Jahresgabe

Souvenir aus Harburg

Lahr, Jil

Die Ausstellung Things That Found No Space von Jil Lahr zeigte eine persönliche Sammlung von Souvenirgegenständen, die Urlaubsziele symbolisch repräsentierten und den flüchtigen Eindrücken einer Reise etwas Dauerhaftes verliehen. Die gefundenen, geschenkten und gekauften Kühlschrankmagnete reproduzierten zum Großteil stereotype Darstellungen von touristischen Orte und Sehenswürdigkeiten. Die nicht-hierarchische Anordnung lenkte das Augenmerk auf die Besonderheiten der einzelnen Objekte und eröffnete in deren Zusammenspiel neue Lesarten. Gleichzeitig verwies die reduzierte Nachbildung eines Souvenirshops auf die Massenproduktion von touristischen Andenken, die das Vorhaben, eine individuelle Erfahrung materiell festzuhalten, ad absurdum führen. Die Ausstellung thematisierte die Reise der Dinge von ihrem Kauf bis hin zur Frage nach ihrem Verbleib.

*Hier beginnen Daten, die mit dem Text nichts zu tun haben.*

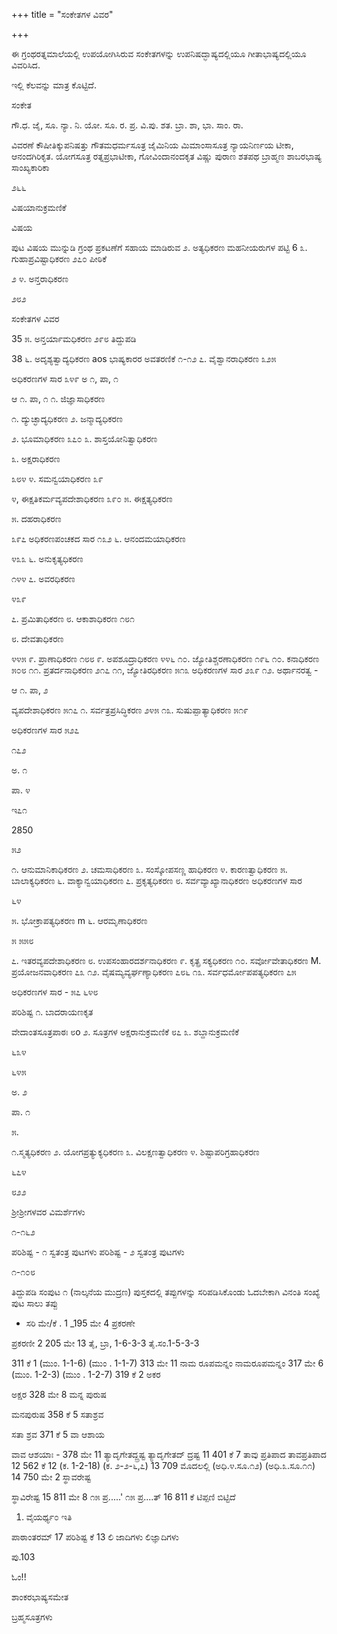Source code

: +++
title = "ಸಂಕೇತಗಳ ವಿವರ"

+++

ಈ ಗ್ರಂಥರತ್ನಮಾಲೆಯಲ್ಲಿ ಉಪಯೋಗಿಸಿರುವ ಸಂಕೇತಗಳನ್ನು ಉಪನಿಷದ್ಭಾಷ್ಯದಲ್ಲಿಯೂ ಗೀತಾಭಾಷ್ಯದಲ್ಲಿಯೂ ವಿವರಿಸಿದ. 

ಇಲ್ಲಿ ಕೆಲವನ್ನು ಮಾತ್ರ ಕೊಟ್ಟಿದೆ. 

ಸಂಕೇತ 

ಗೌ.ಧ. ಜೈ, ಸೂ. ನ್ಯಾ. ನಿ. ಯೋ. ಸೂ. ರ. ಪ್ರ. ವಿ.ಪು. ಶತ. ಬ್ರಾ. ಶಾ, ಭಾ. ಸಾಂ. ರಾ. 

ವಿವರಣೆ ಕೌಷೀತಿಕ್ಕುಪನಿಷತ್ತು ಗೌತಮಧರ್ಮಸೂತ್ರ ಜೈಮಿನಿಯ ಮಿಮಾಂಸಾಸೂತ್ರ ನ್ಯಾಯನಿರ್ಣಯ ಟೀಕಾ, ಆನಂದಗಿರಿಕೃತ. ಯೋಗಸೂತ್ರ ರತ್ನಪ್ರಭಾಟೀಕಾ, ಗೋವಿಂದಾನಂದಕೃತ ವಿಷ್ಣು ಪುರಾಣ ಶತಪಥ ಬ್ರಾಹ್ಮಣ ಶಾಬರಭಾಷ್ಯ ಸಾಂಖ್ಯಕಾರಿಕಾ 

೨೬೬ 

ವಿಷಯಾನುಕ್ರಮಣಿಕೆ 

ವಿಷಯ 

ಪುಟ ವಿಷಯ ಮುನ್ನುಡಿ ಗ್ರಂಥ ಪ್ರಕಟಣೆಗೆ ಸಹಾಯ ಮಾಡಿರುವ ೨. ಅತ್ಯಧಿಕರಣ ಮಹನೀಯರುಗಳ ಪಟ್ಟಿ 6 ೩. ಗುಹಾಪ್ರವಿಷ್ಟಾಧಿಕರಣ ೨೭೦ ಪೀಠಿಕೆ 

೨ ೪. ಅನ್ತರಾಧಿಕರಣ 

೨೮೨ 

ಸಂಕೇತಗಳ ವಿವರ 

35 ೫. ಅನ್ತರ್ಯಾಮಧಿಕರಣ ೨೯೮ ತಿದ್ದುಪಡಿ 

38 ೬. ಅದೃಶ್ಯತ್ವಾದ್ಯಧಿಕರಣ aos ಭಾಷ್ಯಕಾರರ ಅವತರಣಿಕೆ ೧-೧೨ ೭. ವೈಶ್ವಾನರಾಧಿಕರಣ ೩೨೫ 

ಅಧಿಕರಣಗಳ ಸಾರ ೩೪೯ ಅ ೧, ಪಾ, ೧ 

ಆ ೧. ಪಾ, ೧ ೧. ಜಿಜ್ಞಾಸಾಧಿಕರಣ 

೧. ದ್ಯುಚ್ಛಾದ್ಯಧಿಕರಣ ೨. ಜನ್ಮಾದ್ಯಧಿಕರಣ 

೨. ಭೂಮಾಧಿಕರಣ ೩೭೦ ೩. ಶಾಸ್ತಯೋನಿತ್ವಾಧಿಕರಣ 

೩. ಅಕ್ಷರಾಧಿಕರಣ 

೩೮೪ ೪. ಸಮನ್ವಯಾಧಿಕರಣ ೩೯ 

೪, ಈಕ್ಷತಿಕರ್ಮವ್ಯಪದೇಶಾಧಿಕರಣ ೩೯೦ ೫. ಈಕ್ಷತ್ಯಧಿಕರಣ 

೫. ದಹರಾಧಿಕರಣ 

೩೯೭ ಅಧಿಕರಣಪಂಚಕದ ಸಾರ ೧೩೨ ೬. ಆನಂದಮಯಾಧಿಕರಣ 

೪೩೩ ೬. ಅನುಕೃತ್ಯಧಿಕರಣ 

೧೪೪ ೭. ಅವರಧಿಕರಣ 

೪೩೯ 

೭. ಪ್ರಮಿತಾಧಿಕರಣ ೮. ಆಕಾಶಾಧಿಕರಣ ೧೮೧ 

೮. ದೇವತಾಧಿಕರಣ 

೪೪೫ ೯. ಪ್ರಾಣಾಧಿಕರಣ ೧೮೮ ೯. ಅಪಶೂದ್ರಾಧಿಕರಣ ೪೪೬ ೧೦. ಜ್ಯೋತಿಶ್ಚರಣಾಧಿಕರಣ ೧೯೬ ೧೦. ಕನಾಧಿಕರಣ ೫೦೮ ೧೧. ಪ್ರತರ್ದನಾಧಿಕರಣ ೨೧೭ ೧೧, ಜ್ಯೋತಿರಧಿಕರಣ ೫೧೩ ಅಧಿಕರಣಗಳ ಸಾರ ೨೩೯ ೧೨. ಅರ್ಥಾನರತ್ವ - 

ಆ ೧. ಪಾ, ೨ 

ವ್ಯಪದೇಶಾಧಿಕರಣ ೫೧೭ ೧. ಸರ್ವತ್ರಪ್ರಸಿದ್ಧಿಕರಣ ೨೪೫ ೧೩. ಸುಷುಪ್ಪಾತ್ಯಾಧಿಕರಣ ೫೧೯ 

ಅಧಿಕರಣಗಳ ಸಾರ ೫೨೭ 

೧೭೨ 

ಅ. ೧ 

ಪಾ. ೪ 

ಇ೭೧ 

2850 

೫೨ 

೧. ಆನುಮಾನಿಕಾಧಿಕರಣ ೨. ಚಮಸಾಧಿಕರಣ ೩. ಸಂಸ್ಕೋಪಸಣ್ಣ ಹಾಧಿಕರಣ ೪. ಕಾರಣತ್ವಾಧಿಕರಣ ೫. ಬಾಲಾಕ್ಯಧಿಕರಣ ೬. ವಾಕ್ಯಾನ್ವಯಾಧಿಕರಣ ೭. ಪ್ರಕೃತ್ಯಧಿಕರಣ ೮. ಸರ್ವವ್ಯಾಖ್ಯಾನಾಧಿಕರಣ ಅಧಿಕರಣಗಳ ಸಾರ 

೬೪ 

೫. ಭೋಕ್ರಾಪತ್ಯಧಿಕರಣ m ೬. ಆರಮೃಣಾಧಿಕರಣ 

೫ ೫೫೮ 

೭. ಇತರವ್ಯಪದೇಶಾಧಿಕರಣ ೮. ಉಪಸಂಹಾರದರ್ಶನಾಧಿಕರಣ ೯. ಕೃತ್ಪ್ರ ಸಕ್ಯಧಿಕರಣ ೧೦. ಸರ್ವೋವೇತಾಧಿಕರಣ M. ಪ್ರಯೋಜನವಾಧಿಕರಣ ೭೩ ೧೨. ವೈಷಮ್ಯವ್ಯರ್ಘಣ್ಯಾಧಿಕರಣ ೭೮೬ ೧೩. ಸರ್ವಧರ್ಮೋಪಪತ್ಯಧಿಕರಣ ೭೫ 

ಅಧಿಕರಣಗಳ ಸಾರ - ೫೭ ೬೪೮ 

ಪರಿಶಿಷ್ಟ ೧. ಬಾದರಾಯಣಕೃತ 

ವೇದಾಂತಸೂತ್ರಪಾಠಃ ೮o ೨. ಸೂತ್ರಗಳ ಅಕ್ಷರಾನುಕ್ರಮಣಿಕೆ ೮೭ ೩. ಶಬ್ದಾನುಕ್ರಮಣಿಕೆ 

೬೩೪ 

೬೪೫ 

ಅ. ೨ 

ಪಾ. ೧ 

೫. 

೧.ಸ್ಮತ್ಯಧಿಕರಣ ೨. ಯೋಗಪ್ರತ್ಯುಕ್ಯಧಿಕರಣ ೩. ವಿಲಕ್ಷಣತ್ವಾಧಿಕರಣ ೪. ಶಿಷ್ಟಾಪರಿಗ್ರಹಾಧಿಕರಣ 

೬೭೪ 

೮೨೨ 

ಶ್ರೀಶ್ರೀಗಳವರ ವಿಮರ್ಶೆಗಳು 

೧-೧೬೨ 

ಪರಿಶಿಷ್ಟ - ೧ ಸ್ವತಂತ್ರ ಪುಟಗಳು ಪರಿಶಿಷ್ಟ - ೨ ಸ್ವತಂತ್ರ ಪುಟಗಳು 

೧-೧೦೮ 

ತಿದ್ದುಪಡಿ ಸಂಪುಟ ೧ (ನಾಲ್ಕನೆಯ ಮುದ್ರಣ) ಪುಸ್ತಕದಲ್ಲಿ ತಪ್ಪುಗಳನ್ನು ಸರಿಪಡಿಸಿಕೊಂಡು ಓದಬೇಕಾಗಿ ವಿನಂತಿ ಸಂಖ್ಯೆ ಪುಟ ಸಾಲು ತಪ್ಪು 

- ಸರಿ ಮೇ/ಕೆ . 1 _195 ಮೇ 4 ಪ್ರಕರಣೇ 

ಪ್ರಕರಣೀ 2 205 ಮೇ 13 ತೈ, ಬ್ರಾ, 1-6-3-3 ತೈ.ಸಂ.1-5-3-3 

311 ಕೆ 1 (ಮುಂ. 1-1-6) (ಮುಂ . 1-1-7) 313 ಮೇ 11 ನಾಮ ರೂಪಮನ್ನಂ ನಾಮರೂಪಮನ್ನಂ 317 ಮೇ 6 (ಮುಂ. 1-2-3) (ಮುಂ . 1-2-7) 319 ಕೆ 2 ಅಕರ 

ಅಕ್ಷರ 328 ಮೇ 8 ಮನ್ನ ಪುರುಷ 

ಮನಪುರುಷ 358 ಕೆ 5 ಸತಾಶ್ರವ 

ಸತಾ ಶ್ರವ 371 ಕೆ 5 ವಾ ಆಶಾಯ 

ವಾವ ಆಶಯಾಃ - 378 ಮೇ 11 ತ್ಯಾದೃಗೇತದ್ದ್ರಷ್ಟ ತ್ಯಾದೃಗೇತದ್ ದ್ರಷ್ಟ 11 401 ಕೆ 7 ತಾವು ಪ್ರತಿಪಾದ ತಾವಪ್ರತಿಪಾದ 12 562 ಕೆ 12 (ಕ. 1-2-18) (ಕ. ೨-೨-೬,೭) 13 709 ಮೊದಲಲ್ಲಿ (ಅಧಿ.೪.ಸೂ.೧೨) (ಅಧಿ.೩.ಸೂ.೧೧) 14 750 ಮೇ 2 ಸ್ಥಾವರೇಷ್ಟ 

ಸ್ಥಾವಿರೇಷ್ಟ 15 811 ಮೇ 8 ೧೫ ಪ್ರ.....' ೧೫ ಪ್ರ....ತ್ 16 811 ಕೆ ಟಿಪ್ಪಣಿ ಬಿಟ್ಟಿದೆ 

1. ವೈಯರ್ಥ್ಯ೦ ಇತಿ 

ಪಾಠಾಂತರಮ್ 17 ಪರಿಶಿಷ್ಟ ಕೆ 13 ಲಿ ಜಾದಿಗಳು ಲಿಜ್ಞಾದಿಗಳು 

ಪು.103 


ಓಂ!! 

ಶಾಂಕರಭಾಷ್ಯಸಮೇತ 

ಬ್ರಹ್ಮಸೂತ್ರಗಳು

Für die Jahresgaben fertigt Jil Lahr 30 glasierte Magnete aus Keramik an. Wurden in der Ausstellung noch zusammengetragene Souvenirs aus aller Welt gezeigt, wird nun der Ausstellungort selbst zum Motiv. Im Gegensatz zu den in Massen gefertigten Objekten der Erinnerungsindustrie sind die Jahresgaben von Jil Lahr handgefertigte Unikate.

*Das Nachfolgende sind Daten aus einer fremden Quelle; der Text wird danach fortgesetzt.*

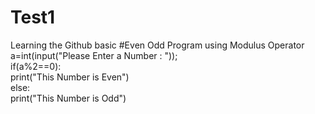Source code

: # Test1
Learning the Github basic
#Even Odd Program using Modulus Operator  
a=int(input("Please Enter a Number : "));  
if(a%2==0):  
    print("This Number is Even")  
else:  
    print("This Number is Odd")  
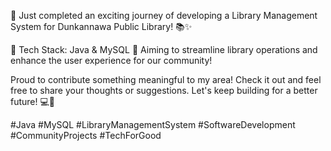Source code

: 🚀 Just completed an exciting journey of developing a Library Management System for Dunkannawa Public Library! 📚✨

🔹 Tech Stack: Java & MySQL 🔹 Aiming to streamline library operations and enhance the user experience for our community!

Proud to contribute something meaningful to my area! Check it out and feel free to share your thoughts or suggestions. Let's keep building for a better future! 💻🤝

#Java #MySQL #LibraryManagementSystem #SoftwareDevelopment #CommunityProjects #TechForGood
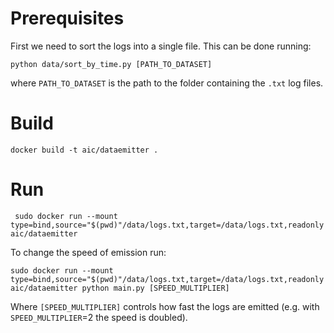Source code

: # Prerequisites
First we need to sort the logs into a single file.
This can be done running:

`python data/sort_by_time.py [PATH_TO_DATASET]`

where `PATH_TO_DATASET` is the path to the folder containing the `.txt` log files.
# Build
`docker build -t aic/dataemitter .`

# Run
` sudo docker run --mount type=bind,source="$(pwd)"/data/logs.txt,target=/data/logs.txt,readonly aic/dataemitter`

To change the speed of emission run:

`sudo docker run --mount type=bind,source="$(pwd)"/data/logs.txt,target=/data/logs.txt,readonly aic/dataemitter python main.py
 [SPEED_MULTIPLIER]`

Where `[SPEED_MULTIPLIER]` controls how fast the logs are emitted (e.g. with `SPEED_MULTIPLIER`=2 the speed is doubled).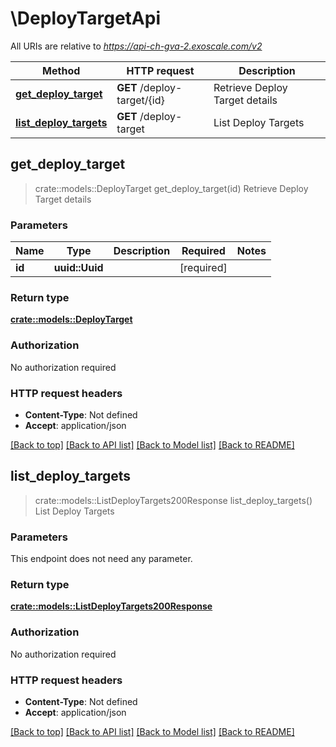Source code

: # \DeployTargetApi

All URIs are relative to *https://api-ch-gva-2.exoscale.com/v2*

Method | HTTP request | Description
------------- | ------------- | -------------
[**get_deploy_target**](DeployTargetApi.md#get_deploy_target) | **GET** /deploy-target/{id} | Retrieve Deploy Target details
[**list_deploy_targets**](DeployTargetApi.md#list_deploy_targets) | **GET** /deploy-target | List Deploy Targets



## get_deploy_target

> crate::models::DeployTarget get_deploy_target(id)
Retrieve Deploy Target details



### Parameters


Name | Type | Description  | Required | Notes
------------- | ------------- | ------------- | ------------- | -------------
**id** | **uuid::Uuid** |  | [required] |

### Return type

[**crate::models::DeployTarget**](deploy-target.md)

### Authorization

No authorization required

### HTTP request headers

- **Content-Type**: Not defined
- **Accept**: application/json

[[Back to top]](#) [[Back to API list]](../README.md#documentation-for-api-endpoints) [[Back to Model list]](../README.md#documentation-for-models) [[Back to README]](../README.md)


## list_deploy_targets

> crate::models::ListDeployTargets200Response list_deploy_targets()
List Deploy Targets



### Parameters

This endpoint does not need any parameter.

### Return type

[**crate::models::ListDeployTargets200Response**](list_deploy_targets_200_response.md)

### Authorization

No authorization required

### HTTP request headers

- **Content-Type**: Not defined
- **Accept**: application/json

[[Back to top]](#) [[Back to API list]](../README.md#documentation-for-api-endpoints) [[Back to Model list]](../README.md#documentation-for-models) [[Back to README]](../README.md)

Die intuitiv gewählten Motive ergeben in ihrer Summe ein Panorama des Harburger Bahnhofs. Trotz seiner historischen Bedeutung für den Hamburger Raum und seiner eindrucksvollen Architektur im hannoverschen Stil gilt der Harburger Bahnhof nicht als touristische Sehenswürdigkeit. Souvenirs gelten als entwertete Artefakte der Alltagskultur, in ihrer Anwendung generieren sie jedoch Bedeutung. Jil Lahr produziert durch die Jahresgaben für den Harburger Bahnhof symbolische und kulturelle Bedeutungen. Dabei wird die repräsentative Idee eines Souvenirs als direkter Verweis auf den Ort zum Teil aufgegriffen. Die Außenansicht des Bahnhofsgebäudes oder der Schriftzug Harburg geben eindeutige Hinweise auf das Motiv. An anderer Stelle wird der künstlerische Blick auf das Abseitige verlagert. Schiefe Bodenfliesen mit Kaugummiresten oder Gleisansichten sind nicht ortsgebunden identifizierbar. Wiederum andere Bildmotive wecken für die regelmäßigen Besucher:innen assoziative Erinnerungen, wie beispielweise die senfgelben und braunen Fliesen. Jil Lahr greift die Praxis der Kühlschrankmagneten auf und arrangiert sie spielerisch neu, indem klassische Formen und Motive mit persönlichen Blickwinkeln kombiniert werden.